*** SOURCE DATA ***

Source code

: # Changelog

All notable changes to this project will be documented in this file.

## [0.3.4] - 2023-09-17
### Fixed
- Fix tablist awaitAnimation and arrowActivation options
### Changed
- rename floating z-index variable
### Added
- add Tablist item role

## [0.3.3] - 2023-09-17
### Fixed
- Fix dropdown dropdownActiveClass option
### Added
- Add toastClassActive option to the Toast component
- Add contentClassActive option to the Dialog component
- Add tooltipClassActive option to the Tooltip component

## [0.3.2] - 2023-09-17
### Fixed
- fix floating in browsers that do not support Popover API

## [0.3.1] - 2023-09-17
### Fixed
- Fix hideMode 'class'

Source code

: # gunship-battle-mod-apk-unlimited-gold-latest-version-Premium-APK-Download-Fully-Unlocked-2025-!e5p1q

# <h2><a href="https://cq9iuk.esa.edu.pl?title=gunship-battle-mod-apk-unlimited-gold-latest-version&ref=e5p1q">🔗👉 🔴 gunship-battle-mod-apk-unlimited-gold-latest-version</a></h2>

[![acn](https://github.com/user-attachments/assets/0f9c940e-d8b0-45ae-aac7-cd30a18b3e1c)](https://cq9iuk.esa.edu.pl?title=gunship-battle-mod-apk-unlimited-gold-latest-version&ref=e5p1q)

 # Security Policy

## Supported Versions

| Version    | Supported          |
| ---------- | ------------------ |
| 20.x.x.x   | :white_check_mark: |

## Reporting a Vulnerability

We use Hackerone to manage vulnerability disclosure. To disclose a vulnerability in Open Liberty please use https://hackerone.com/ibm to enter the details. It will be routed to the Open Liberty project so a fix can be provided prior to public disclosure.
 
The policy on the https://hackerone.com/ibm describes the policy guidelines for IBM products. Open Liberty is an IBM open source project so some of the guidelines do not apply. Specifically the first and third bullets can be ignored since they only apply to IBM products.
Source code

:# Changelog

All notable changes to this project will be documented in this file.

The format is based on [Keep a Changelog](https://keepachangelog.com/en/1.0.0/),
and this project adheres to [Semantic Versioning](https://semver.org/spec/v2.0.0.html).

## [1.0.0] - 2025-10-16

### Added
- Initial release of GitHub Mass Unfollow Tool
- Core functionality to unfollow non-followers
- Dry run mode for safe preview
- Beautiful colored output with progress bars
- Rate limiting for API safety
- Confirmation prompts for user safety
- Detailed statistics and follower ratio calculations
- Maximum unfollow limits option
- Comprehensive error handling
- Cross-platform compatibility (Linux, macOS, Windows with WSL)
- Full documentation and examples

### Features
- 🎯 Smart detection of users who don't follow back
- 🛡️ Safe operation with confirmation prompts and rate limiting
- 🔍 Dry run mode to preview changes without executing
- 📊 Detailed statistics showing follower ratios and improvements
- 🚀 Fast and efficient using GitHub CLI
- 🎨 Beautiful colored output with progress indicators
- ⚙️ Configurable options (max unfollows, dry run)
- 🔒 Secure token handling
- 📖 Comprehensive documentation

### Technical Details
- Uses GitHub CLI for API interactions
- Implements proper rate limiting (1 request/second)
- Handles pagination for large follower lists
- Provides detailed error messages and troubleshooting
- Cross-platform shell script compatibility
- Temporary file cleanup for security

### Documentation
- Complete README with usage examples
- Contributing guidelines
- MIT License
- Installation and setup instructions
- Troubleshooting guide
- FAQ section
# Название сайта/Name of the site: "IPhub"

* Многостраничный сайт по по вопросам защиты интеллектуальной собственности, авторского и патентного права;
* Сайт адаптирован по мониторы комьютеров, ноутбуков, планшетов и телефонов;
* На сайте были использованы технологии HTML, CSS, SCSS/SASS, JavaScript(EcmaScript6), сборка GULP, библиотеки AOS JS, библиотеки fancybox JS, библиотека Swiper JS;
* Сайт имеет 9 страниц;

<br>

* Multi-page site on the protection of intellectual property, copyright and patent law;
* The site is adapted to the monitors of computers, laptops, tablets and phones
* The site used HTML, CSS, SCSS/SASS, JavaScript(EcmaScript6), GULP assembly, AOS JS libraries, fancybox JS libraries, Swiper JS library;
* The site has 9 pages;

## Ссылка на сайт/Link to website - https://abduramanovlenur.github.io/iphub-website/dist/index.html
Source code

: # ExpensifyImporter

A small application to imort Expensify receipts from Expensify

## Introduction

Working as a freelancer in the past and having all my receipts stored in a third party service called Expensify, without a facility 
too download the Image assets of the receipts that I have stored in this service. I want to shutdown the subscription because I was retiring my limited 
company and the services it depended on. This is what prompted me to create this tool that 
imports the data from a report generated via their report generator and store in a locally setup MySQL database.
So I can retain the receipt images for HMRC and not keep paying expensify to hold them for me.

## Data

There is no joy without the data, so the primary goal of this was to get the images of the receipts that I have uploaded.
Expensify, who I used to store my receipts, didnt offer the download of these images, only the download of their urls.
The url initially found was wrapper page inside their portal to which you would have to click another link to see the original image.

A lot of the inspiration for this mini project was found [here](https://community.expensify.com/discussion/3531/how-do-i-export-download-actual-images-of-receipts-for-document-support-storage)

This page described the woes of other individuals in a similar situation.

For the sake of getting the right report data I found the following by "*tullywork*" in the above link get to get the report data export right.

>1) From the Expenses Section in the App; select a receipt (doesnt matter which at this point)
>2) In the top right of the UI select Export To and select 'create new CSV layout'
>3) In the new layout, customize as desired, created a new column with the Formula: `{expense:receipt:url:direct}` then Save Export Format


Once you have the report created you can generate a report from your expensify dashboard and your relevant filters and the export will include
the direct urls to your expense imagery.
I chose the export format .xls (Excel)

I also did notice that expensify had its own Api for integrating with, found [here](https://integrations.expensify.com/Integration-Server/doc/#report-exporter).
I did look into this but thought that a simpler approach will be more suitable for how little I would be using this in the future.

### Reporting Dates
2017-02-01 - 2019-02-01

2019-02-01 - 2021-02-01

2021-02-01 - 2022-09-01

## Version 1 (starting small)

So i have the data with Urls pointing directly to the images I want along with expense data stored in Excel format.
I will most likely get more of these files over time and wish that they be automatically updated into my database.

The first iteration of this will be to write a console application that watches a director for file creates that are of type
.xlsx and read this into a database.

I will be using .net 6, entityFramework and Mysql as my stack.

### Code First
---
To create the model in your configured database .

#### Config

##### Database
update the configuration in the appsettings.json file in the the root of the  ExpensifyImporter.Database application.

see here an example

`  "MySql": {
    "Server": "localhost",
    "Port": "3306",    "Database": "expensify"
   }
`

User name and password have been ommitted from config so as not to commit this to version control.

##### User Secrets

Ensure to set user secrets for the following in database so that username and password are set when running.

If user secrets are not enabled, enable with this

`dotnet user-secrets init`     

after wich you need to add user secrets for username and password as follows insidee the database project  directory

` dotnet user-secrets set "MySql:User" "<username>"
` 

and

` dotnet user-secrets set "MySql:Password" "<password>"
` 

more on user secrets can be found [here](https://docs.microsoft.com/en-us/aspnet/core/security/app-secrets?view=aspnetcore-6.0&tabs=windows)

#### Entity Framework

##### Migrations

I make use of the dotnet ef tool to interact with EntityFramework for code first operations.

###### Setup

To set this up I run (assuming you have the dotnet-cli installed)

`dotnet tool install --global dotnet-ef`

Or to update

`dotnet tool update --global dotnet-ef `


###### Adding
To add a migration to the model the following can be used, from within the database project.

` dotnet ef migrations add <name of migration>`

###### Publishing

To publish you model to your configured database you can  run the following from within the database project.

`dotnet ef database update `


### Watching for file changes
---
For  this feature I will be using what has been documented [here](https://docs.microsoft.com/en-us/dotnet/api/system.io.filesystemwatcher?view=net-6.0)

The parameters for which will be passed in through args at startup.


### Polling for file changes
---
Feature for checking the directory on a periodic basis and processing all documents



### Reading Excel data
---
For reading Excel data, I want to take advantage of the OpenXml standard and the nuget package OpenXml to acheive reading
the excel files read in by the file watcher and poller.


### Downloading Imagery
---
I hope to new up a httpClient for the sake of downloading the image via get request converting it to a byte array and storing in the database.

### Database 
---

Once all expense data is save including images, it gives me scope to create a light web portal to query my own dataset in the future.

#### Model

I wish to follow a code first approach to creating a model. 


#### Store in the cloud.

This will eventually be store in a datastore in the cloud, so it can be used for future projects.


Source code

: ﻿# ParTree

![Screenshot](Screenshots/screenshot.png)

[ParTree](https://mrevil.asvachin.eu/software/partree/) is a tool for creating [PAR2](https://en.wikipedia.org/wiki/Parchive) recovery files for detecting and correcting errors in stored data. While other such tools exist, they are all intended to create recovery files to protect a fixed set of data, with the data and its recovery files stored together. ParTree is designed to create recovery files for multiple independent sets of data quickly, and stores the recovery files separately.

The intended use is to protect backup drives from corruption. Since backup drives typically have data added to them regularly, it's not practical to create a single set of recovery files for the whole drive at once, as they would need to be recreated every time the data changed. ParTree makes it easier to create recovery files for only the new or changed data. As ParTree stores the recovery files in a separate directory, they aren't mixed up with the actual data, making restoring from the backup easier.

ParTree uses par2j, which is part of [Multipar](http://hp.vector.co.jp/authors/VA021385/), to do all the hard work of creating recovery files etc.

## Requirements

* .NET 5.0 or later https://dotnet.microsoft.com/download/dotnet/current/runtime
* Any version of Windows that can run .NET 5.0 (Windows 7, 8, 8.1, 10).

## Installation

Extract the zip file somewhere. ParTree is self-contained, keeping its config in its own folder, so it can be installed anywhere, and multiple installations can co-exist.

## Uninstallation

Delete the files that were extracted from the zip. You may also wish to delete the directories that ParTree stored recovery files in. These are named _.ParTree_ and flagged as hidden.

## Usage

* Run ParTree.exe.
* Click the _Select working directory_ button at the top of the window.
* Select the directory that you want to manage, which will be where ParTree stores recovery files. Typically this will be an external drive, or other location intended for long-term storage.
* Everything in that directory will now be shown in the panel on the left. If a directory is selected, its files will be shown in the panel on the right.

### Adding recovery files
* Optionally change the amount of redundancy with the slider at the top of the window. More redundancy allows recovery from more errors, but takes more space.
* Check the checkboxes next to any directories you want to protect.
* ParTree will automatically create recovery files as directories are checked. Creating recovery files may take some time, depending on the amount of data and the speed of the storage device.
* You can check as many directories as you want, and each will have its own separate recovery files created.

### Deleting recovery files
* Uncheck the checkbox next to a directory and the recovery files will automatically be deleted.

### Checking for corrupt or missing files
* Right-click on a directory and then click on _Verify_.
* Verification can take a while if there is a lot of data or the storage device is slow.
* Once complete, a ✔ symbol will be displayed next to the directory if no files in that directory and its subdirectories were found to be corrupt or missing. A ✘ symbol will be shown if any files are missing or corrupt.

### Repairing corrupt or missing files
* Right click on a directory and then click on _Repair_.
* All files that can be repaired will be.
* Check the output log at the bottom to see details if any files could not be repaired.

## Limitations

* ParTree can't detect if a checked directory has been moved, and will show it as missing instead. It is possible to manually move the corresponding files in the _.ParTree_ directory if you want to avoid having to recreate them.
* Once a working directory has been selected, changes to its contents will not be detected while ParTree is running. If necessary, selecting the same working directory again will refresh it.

*** End of SOURCE DATA ***

In the entries above, one line contains "## Installation" and another contains "## Limitations". Reproduce exactly those two lines and the lines between them, nothing else.

● **TASK OUTPUT**
## Installation

Extract the zip file somewhere. ParTree is self-contained, keeping its config in its own folder, so it can be installed anywhere, and multiple installations can co-exist.

## Uninstallation

Delete the files that were extracted from the zip. You may also wish to delete the directories that ParTree stored recovery files in. These are named _.ParTree_ and flagged as hidden.

## Usage

* Run ParTree.exe.
* Click the _Select working directory_ button at the top of the window.
* Select the directory that you want to manage, which will be where ParTree stores recovery files. Typically this will be an external drive, or other location intended for long-term storage.
* Everything in that directory will now be shown in the panel on the left. If a directory is selected, its files will be shown in the panel on the right.

### Adding recovery files
* Optionally change the amount of redundancy with the slider at the top of the window. More redundancy allows recovery from more errors, but takes more space.
* Check the checkboxes next to any directories you want to protect.
* ParTree will automatically create recovery files as directories are checked. Creating recovery files may take some time, depending on the amount of data and the speed of the storage device.
* You can check as many directories as you want, and each will have its own separate recovery files created.

### Deleting recovery files
* Uncheck the checkbox next to a directory and the recovery files will automatically be deleted.

### Checking for corrupt or missing files
* Right-click on a directory and then click on _Verify_.
* Verification can take a while if there is a lot of data or the storage device is slow.
* Once complete, a ✔ symbol will be displayed next to the directory if no files in that directory and its subdirectories were found to be corrupt or missing. A ✘ symbol will be shown if any files are missing or corrupt.

### Repairing corrupt or missing files
* Right click on a directory and then click on _Repair_.
* All files that can be repaired will be.
* Check the output log at the bottom to see details if any files could not be repaired.

## Limitations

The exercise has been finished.